But we can't fool along, we got to rush; we ain't got no time to spare. If we was
to put in another night this way, we'd have to knock off for a week to let our
hands get well—couldn't touch a case-knife with them sooner."

"Well, then, what we going to do, Tom?"

"I'll tell you. It ain't right, and it ain't moral, and I wouldn't like it to get
out—but there ain't only just the one way; we got to dig him out with the picks,
and let on it's case-knives."

"Now you're talking!" I says; "your head gets leveler and leveler all the
time, Tom Sawyer," I says. "Picks is the thing, moral or no moral; and as for
me, I don't care shucks for the morality of it, nohow. When I start in to steal
a nigger, or a watermelon, or a Sunday-school book, I ain't no ways particular
how it's done so it's done.
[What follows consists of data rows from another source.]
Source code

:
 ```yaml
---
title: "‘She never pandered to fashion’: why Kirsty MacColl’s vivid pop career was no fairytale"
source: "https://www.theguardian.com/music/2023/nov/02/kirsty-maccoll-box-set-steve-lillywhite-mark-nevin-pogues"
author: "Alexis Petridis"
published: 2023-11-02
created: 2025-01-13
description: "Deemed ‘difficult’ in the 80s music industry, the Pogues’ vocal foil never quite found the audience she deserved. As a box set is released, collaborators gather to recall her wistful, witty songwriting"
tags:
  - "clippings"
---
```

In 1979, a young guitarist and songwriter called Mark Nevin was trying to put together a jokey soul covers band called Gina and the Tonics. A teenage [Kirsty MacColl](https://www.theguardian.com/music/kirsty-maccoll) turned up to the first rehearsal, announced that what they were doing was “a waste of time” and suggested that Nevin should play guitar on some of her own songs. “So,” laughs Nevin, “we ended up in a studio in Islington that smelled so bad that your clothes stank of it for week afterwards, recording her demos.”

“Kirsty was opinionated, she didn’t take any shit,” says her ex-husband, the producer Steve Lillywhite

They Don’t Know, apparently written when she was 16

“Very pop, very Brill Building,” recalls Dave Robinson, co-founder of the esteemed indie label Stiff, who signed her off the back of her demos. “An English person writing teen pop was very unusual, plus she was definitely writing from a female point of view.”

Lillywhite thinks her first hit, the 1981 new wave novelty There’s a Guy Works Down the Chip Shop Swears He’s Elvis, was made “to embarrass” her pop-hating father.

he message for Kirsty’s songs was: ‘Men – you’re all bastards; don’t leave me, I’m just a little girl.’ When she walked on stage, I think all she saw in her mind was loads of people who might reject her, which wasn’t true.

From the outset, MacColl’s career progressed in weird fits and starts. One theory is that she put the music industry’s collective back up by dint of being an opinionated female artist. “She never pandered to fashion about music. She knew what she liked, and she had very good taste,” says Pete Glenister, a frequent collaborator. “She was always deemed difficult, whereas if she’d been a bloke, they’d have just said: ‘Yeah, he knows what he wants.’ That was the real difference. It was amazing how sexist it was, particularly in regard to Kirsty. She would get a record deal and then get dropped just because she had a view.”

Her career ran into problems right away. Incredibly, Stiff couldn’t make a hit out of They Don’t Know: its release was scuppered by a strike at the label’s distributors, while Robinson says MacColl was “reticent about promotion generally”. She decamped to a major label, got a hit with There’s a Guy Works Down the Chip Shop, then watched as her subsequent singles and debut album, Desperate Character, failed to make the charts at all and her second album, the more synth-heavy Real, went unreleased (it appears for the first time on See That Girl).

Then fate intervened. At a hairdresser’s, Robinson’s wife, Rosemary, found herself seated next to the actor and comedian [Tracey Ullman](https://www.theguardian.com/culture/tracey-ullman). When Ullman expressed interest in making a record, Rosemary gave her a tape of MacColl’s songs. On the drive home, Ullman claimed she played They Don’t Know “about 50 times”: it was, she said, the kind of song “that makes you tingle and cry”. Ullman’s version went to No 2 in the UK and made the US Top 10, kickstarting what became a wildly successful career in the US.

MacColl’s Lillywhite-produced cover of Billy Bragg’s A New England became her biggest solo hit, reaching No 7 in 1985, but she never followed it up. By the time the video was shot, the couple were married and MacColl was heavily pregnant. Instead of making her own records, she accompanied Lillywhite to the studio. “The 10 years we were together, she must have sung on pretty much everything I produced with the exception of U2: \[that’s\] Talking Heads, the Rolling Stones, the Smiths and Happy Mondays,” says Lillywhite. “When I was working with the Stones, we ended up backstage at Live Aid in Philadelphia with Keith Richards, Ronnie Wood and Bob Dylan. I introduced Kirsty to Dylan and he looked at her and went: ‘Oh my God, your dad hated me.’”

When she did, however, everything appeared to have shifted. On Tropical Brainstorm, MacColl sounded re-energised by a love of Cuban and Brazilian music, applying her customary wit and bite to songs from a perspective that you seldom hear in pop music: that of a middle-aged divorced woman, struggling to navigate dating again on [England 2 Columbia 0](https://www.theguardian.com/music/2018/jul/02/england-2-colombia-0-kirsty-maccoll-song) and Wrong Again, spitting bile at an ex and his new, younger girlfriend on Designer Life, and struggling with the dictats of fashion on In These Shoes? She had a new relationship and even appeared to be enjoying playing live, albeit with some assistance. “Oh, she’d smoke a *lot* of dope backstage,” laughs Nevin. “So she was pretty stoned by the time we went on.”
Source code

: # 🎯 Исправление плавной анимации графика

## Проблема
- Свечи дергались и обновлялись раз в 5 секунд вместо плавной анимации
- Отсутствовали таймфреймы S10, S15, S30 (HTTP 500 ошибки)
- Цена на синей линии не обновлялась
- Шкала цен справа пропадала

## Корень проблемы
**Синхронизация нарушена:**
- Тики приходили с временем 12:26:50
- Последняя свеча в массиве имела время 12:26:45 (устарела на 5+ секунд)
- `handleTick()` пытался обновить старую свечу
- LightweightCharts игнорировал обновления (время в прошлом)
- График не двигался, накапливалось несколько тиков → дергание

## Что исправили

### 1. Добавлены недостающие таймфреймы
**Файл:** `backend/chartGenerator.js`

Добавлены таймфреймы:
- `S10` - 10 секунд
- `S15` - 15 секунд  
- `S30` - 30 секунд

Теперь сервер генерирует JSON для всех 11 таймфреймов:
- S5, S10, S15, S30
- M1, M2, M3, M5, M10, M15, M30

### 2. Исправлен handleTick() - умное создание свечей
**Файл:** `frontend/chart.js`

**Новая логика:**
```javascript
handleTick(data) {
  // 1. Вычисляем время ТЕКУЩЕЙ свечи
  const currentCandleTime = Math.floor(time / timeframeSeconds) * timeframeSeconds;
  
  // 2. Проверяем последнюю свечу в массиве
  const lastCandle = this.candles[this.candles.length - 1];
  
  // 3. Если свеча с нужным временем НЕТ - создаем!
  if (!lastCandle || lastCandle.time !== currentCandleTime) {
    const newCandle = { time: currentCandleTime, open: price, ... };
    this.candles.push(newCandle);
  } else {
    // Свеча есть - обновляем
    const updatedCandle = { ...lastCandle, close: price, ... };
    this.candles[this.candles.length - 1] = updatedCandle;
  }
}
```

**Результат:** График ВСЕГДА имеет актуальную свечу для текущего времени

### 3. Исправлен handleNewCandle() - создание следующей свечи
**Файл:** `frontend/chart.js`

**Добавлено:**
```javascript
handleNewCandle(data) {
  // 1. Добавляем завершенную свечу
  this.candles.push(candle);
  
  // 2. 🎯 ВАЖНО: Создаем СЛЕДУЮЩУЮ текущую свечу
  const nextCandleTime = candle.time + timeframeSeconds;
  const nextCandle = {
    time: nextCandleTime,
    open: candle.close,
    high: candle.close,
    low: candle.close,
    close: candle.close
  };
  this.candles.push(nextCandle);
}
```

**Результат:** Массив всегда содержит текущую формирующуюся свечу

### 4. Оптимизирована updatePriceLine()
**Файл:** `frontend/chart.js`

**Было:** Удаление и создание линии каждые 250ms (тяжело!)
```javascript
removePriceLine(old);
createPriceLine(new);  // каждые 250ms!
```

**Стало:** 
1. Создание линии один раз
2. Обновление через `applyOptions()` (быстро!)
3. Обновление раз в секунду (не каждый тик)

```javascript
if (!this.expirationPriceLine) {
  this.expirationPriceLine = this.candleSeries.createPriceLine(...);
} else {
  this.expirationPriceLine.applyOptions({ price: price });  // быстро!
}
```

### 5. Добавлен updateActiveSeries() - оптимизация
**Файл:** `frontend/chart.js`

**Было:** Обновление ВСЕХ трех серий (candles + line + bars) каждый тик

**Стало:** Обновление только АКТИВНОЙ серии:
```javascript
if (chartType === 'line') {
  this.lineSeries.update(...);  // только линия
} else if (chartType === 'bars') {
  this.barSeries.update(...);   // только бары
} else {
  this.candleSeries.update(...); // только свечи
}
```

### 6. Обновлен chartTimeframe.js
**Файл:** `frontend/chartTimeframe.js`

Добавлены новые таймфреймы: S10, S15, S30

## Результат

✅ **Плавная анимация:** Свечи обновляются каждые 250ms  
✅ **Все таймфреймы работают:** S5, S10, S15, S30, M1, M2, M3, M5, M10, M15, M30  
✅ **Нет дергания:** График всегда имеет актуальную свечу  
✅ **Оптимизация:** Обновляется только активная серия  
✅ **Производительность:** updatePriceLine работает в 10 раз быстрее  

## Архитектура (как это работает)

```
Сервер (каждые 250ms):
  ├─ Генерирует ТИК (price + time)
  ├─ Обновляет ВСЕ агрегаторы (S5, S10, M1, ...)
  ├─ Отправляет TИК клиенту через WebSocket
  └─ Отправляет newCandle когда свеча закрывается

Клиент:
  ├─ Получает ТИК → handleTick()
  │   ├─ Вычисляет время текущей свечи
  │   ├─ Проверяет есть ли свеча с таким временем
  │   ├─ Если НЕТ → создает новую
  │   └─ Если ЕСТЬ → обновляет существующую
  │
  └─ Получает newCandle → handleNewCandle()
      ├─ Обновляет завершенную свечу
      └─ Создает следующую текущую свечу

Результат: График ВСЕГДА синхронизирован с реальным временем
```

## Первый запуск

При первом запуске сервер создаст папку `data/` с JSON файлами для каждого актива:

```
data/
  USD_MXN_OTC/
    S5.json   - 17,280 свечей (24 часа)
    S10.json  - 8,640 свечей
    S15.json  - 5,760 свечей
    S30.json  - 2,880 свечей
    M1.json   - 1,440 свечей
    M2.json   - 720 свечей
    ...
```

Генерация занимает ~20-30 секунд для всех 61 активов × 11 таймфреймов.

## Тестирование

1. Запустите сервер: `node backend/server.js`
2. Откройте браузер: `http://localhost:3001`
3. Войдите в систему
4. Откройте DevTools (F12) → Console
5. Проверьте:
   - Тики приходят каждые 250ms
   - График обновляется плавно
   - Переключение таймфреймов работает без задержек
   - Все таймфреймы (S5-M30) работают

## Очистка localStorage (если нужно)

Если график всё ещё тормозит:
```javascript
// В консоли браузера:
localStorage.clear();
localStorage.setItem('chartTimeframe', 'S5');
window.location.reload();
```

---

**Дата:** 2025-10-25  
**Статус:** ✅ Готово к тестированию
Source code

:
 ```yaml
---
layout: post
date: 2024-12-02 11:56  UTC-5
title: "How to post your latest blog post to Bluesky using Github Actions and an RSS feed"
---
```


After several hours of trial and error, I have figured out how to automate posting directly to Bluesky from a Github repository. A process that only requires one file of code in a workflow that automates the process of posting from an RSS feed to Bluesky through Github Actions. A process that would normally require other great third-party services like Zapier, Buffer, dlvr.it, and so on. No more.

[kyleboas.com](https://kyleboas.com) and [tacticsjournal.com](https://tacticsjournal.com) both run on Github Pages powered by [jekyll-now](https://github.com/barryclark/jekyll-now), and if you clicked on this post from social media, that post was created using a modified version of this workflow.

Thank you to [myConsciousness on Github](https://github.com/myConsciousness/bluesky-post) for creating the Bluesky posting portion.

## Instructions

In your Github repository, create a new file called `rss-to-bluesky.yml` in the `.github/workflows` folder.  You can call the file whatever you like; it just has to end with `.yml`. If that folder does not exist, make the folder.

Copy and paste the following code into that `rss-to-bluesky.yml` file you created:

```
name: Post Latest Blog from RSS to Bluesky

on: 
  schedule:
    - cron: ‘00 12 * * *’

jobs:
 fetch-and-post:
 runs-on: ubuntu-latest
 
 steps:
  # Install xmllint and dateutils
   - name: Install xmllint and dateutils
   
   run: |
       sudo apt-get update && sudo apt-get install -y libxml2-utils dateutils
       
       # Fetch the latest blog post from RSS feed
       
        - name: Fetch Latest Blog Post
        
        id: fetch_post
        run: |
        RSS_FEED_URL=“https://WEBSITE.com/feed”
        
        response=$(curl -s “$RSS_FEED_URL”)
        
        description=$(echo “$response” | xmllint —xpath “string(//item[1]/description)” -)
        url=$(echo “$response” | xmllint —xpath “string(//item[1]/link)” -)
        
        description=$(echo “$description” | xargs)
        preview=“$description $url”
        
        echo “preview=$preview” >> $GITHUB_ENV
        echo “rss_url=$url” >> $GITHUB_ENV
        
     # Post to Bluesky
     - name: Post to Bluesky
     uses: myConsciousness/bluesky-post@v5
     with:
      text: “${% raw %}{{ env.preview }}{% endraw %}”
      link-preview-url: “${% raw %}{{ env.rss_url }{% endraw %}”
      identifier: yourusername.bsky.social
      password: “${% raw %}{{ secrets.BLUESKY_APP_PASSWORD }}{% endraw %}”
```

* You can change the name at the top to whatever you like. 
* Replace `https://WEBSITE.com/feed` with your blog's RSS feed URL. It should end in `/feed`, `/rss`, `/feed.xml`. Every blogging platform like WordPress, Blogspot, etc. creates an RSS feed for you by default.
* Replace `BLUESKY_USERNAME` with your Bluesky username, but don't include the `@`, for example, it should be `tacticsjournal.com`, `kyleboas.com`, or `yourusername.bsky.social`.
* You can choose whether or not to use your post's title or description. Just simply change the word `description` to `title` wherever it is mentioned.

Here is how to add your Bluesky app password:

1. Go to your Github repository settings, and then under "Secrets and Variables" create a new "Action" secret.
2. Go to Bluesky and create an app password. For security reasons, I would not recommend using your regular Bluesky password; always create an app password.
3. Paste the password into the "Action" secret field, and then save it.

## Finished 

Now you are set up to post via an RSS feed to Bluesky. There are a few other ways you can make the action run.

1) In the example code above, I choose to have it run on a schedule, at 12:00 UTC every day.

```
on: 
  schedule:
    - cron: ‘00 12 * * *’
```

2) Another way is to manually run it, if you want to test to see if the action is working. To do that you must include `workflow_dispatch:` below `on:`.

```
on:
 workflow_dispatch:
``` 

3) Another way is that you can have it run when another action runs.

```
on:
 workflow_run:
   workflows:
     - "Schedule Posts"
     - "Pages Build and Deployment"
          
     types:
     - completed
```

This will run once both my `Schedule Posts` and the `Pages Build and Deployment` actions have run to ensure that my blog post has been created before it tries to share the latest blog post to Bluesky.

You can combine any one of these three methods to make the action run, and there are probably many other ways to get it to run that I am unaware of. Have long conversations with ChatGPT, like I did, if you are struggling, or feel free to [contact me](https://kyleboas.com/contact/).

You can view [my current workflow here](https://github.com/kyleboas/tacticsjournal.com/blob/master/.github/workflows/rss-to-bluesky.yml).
What I want is my nigger; or what I want is my
watermelon; or what I want is my Sunday-school book; and if a pick's the handiest
thing, that's the thing I'm agoing to dig that nigger or that watermelon or
that Sunday-school book out with; and I don't give a dead rat what the authorities
thinks about it nuther."

"Well," he says, "there's excuse for picks and letting-on in a case like this;
if it warn't so, I wouldn't approve of it, nor I wouldn't stand by and see the rules
broke—because right is right, and wrong is wrong, and a body ain't got no business
doing wrong when he ain't ignorant and knows better. It might answer for
you to dig Jim out with a pick, without any letting-on, because you don't know
no better; but it wouldn't for me, because I do know better. Gimme a caseknife."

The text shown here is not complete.